[Opening Data records section]

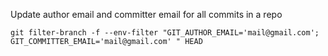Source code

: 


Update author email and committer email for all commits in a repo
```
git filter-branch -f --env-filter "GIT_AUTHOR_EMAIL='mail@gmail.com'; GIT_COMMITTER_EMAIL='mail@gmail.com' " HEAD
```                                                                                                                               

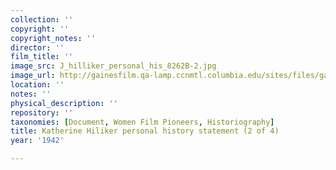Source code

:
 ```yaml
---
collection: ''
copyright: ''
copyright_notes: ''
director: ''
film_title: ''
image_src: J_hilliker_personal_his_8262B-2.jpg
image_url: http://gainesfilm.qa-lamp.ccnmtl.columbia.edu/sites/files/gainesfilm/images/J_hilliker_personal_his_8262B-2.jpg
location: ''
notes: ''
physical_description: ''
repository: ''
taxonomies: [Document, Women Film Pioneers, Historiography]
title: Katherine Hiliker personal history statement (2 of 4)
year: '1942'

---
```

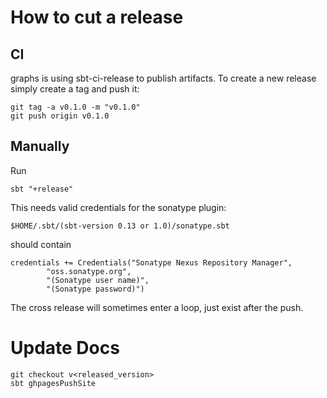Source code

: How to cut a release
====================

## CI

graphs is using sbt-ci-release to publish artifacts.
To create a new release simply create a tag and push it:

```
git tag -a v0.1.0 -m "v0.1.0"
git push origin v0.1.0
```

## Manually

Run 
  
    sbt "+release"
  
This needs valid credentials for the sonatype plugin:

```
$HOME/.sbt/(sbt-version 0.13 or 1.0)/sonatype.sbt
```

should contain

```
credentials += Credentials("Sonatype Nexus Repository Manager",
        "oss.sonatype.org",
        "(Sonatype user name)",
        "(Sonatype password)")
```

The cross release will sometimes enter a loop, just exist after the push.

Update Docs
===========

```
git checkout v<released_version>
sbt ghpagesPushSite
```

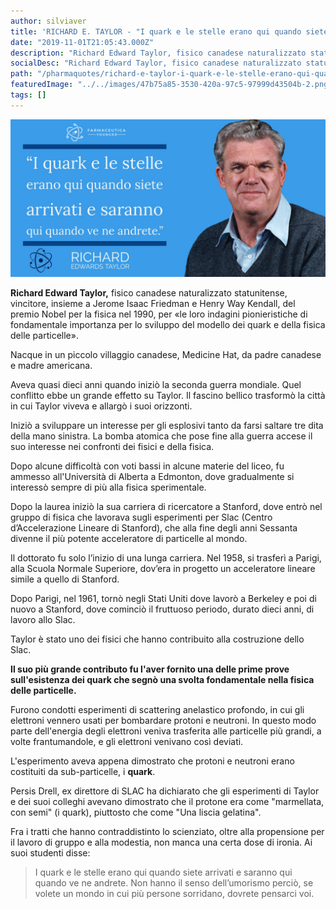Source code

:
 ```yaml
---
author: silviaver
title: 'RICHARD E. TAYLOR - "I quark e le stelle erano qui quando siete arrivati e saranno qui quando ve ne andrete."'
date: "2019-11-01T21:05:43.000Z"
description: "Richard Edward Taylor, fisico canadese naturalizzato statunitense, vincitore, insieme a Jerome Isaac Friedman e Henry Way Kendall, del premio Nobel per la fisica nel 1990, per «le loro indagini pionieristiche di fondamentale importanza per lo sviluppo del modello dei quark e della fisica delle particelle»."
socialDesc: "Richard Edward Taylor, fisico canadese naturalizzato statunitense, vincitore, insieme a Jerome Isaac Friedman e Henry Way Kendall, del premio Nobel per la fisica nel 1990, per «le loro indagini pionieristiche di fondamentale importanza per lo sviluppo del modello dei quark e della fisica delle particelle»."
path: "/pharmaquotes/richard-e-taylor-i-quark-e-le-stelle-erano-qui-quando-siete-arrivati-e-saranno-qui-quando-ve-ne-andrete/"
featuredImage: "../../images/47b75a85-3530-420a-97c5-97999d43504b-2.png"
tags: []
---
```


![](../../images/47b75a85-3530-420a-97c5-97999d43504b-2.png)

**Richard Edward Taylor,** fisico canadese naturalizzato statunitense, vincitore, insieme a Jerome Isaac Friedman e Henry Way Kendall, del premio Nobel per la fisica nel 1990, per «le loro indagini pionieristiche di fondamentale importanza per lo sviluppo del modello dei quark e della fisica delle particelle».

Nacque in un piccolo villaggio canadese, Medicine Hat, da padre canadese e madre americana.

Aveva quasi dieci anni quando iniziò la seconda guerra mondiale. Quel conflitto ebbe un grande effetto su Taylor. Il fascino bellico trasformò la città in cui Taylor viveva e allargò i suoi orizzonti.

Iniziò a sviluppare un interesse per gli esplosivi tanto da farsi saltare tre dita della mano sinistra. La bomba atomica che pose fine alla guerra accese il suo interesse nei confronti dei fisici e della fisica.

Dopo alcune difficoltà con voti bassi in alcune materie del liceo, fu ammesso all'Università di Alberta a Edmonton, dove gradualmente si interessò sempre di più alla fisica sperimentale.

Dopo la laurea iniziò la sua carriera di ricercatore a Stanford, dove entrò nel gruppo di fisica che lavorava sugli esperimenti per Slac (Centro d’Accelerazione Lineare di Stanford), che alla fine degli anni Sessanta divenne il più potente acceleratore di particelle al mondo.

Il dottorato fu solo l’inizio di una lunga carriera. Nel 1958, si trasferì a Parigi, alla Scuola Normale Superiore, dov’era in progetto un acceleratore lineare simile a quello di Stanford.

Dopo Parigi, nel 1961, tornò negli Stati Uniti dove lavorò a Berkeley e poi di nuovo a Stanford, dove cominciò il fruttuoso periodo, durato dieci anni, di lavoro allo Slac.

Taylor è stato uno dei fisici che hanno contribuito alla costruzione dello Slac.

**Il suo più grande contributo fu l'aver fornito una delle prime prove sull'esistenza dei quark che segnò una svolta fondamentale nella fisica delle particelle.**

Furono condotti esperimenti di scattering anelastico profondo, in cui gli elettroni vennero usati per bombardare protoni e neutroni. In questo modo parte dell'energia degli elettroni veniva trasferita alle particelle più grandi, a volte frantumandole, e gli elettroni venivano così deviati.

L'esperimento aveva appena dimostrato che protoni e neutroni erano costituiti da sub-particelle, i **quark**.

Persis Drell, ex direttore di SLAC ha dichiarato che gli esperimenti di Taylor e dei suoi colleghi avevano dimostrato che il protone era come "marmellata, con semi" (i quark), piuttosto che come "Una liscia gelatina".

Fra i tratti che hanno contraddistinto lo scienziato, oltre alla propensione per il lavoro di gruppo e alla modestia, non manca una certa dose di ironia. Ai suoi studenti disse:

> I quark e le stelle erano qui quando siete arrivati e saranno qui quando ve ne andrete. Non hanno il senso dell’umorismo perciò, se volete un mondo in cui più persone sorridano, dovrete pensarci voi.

[Closing Data records section]
[Opening Data records section]

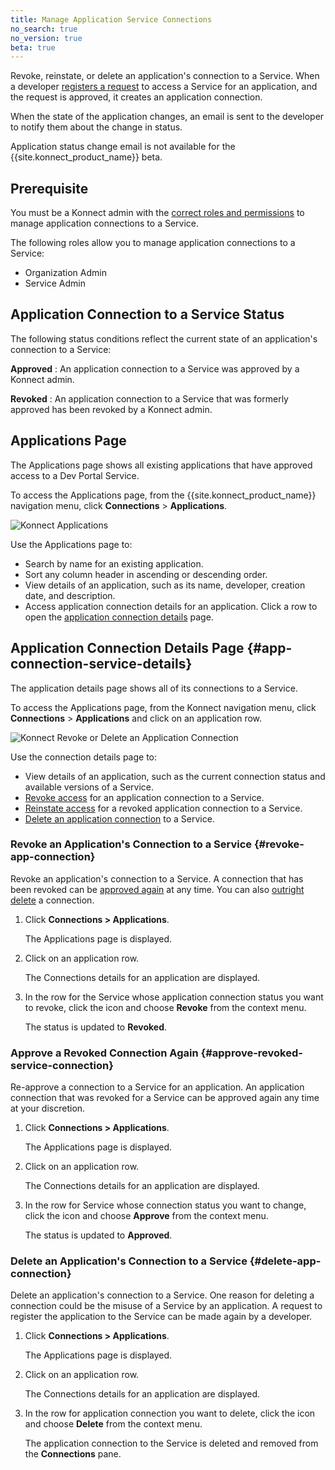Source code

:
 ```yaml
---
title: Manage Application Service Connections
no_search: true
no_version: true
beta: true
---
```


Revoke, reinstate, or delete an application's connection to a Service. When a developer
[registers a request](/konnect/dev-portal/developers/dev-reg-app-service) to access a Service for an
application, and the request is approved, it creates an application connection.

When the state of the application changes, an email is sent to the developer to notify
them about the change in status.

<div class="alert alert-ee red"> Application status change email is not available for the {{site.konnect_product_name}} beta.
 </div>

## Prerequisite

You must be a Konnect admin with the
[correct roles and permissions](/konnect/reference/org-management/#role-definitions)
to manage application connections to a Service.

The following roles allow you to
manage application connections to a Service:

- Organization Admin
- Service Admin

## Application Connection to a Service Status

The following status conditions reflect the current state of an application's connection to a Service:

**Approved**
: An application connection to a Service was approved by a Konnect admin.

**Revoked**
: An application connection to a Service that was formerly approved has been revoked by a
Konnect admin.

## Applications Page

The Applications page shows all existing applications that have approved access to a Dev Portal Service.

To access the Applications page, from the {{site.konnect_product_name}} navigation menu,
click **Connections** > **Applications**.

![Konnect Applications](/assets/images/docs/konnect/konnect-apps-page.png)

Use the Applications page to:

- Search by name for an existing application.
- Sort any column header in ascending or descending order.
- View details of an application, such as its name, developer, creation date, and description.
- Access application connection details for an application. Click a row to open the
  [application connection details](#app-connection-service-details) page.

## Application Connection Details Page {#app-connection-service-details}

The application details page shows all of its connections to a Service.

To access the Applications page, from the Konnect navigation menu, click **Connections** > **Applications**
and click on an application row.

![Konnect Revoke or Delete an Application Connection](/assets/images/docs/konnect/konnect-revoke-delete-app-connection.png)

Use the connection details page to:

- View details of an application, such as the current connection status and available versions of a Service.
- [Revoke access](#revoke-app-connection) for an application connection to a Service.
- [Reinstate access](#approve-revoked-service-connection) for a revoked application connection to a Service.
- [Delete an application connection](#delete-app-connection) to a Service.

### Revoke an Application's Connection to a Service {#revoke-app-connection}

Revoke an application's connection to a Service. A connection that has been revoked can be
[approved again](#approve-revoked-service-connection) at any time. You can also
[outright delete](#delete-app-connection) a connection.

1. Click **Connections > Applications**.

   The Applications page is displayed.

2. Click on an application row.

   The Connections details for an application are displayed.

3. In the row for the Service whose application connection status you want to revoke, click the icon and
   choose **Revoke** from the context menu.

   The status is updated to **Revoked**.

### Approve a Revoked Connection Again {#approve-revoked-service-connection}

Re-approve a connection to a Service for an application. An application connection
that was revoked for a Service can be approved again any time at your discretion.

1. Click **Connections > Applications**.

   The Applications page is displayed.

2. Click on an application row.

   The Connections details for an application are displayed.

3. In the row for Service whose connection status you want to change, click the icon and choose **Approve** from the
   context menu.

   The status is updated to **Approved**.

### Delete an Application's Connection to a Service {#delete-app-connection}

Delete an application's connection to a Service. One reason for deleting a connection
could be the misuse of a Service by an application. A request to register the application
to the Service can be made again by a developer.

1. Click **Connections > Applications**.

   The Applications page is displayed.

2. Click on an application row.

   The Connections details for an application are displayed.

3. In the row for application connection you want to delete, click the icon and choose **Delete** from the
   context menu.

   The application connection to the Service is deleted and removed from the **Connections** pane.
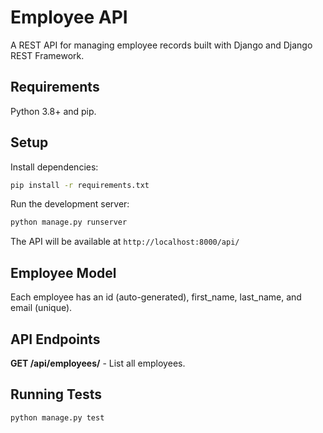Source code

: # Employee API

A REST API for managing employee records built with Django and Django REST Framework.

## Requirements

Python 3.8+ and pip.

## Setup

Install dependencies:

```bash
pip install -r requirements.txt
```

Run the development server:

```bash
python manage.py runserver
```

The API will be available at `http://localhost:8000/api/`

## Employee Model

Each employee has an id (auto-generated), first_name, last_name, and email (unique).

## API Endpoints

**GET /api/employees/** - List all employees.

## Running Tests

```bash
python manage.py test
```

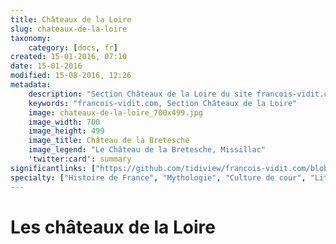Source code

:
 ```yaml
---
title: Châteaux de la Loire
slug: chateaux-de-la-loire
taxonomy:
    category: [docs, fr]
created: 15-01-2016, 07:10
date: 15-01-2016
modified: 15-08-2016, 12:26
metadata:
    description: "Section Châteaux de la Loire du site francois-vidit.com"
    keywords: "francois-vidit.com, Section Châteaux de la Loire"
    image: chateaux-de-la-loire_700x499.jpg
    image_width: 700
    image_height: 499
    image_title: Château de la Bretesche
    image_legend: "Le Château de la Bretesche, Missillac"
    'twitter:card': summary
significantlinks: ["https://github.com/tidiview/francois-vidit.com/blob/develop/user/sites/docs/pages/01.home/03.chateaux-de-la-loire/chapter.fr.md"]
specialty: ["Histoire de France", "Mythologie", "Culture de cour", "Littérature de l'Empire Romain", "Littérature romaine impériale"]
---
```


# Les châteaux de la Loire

[Closing Data records section]

Task details — Going by the data above, give back only the lines from the one containing "could be the" through the one containing "# Les châteaux de la Loire", exactly as they stand, both ends included and no images.

Result —
could be the misuse of a Service by an application. A request to register the application
to the Service can be made again by a developer.

1. Click **Connections > Applications**.

   The Applications page is displayed.

2. Click on an application row.

   The Connections details for an application are displayed.

3. In the row for application connection you want to delete, click the icon and choose **Delete** from the
   context menu.

   The application connection to the Service is deleted and removed from the **Connections** pane.
Source code

: # Employee API

A REST API for managing employee records built with Django and Django REST Framework.

## Requirements

Python 3.8+ and pip.

## Setup

Install dependencies:

```bash
pip install -r requirements.txt
```

Run the development server:

```bash
python manage.py runserver
```

The API will be available at `http://localhost:8000/api/`

## Employee Model

Each employee has an id (auto-generated), first_name, last_name, and email (unique).

## API Endpoints

**GET /api/employees/** - List all employees.

## Running Tests

```bash
python manage.py test
```

Source code

:
 ```yaml
---
title: Châteaux de la Loire
slug: chateaux-de-la-loire
taxonomy:
    category: [docs, fr]
created: 15-01-2016, 07:10
date: 15-01-2016
modified: 15-08-2016, 12:26
metadata:
    description: "Section Châteaux de la Loire du site francois-vidit.com"
    keywords: "francois-vidit.com, Section Châteaux de la Loire"
    image: chateaux-de-la-loire_700x499.jpg
    image_width: 700
    image_height: 499
    image_title: Château de la Bretesche
    image_legend: "Le Château de la Bretesche, Missillac"
    'twitter:card': summary
significantlinks: ["https://github.com/tidiview/francois-vidit.com/blob/develop/user/sites/docs/pages/01.home/03.chateaux-de-la-loire/chapter.fr.md"]
specialty: ["Histoire de France", "Mythologie", "Culture de cour", "Littérature de l'Empire Romain", "Littérature romaine impériale"]
---
```


# Les châteaux de la Loire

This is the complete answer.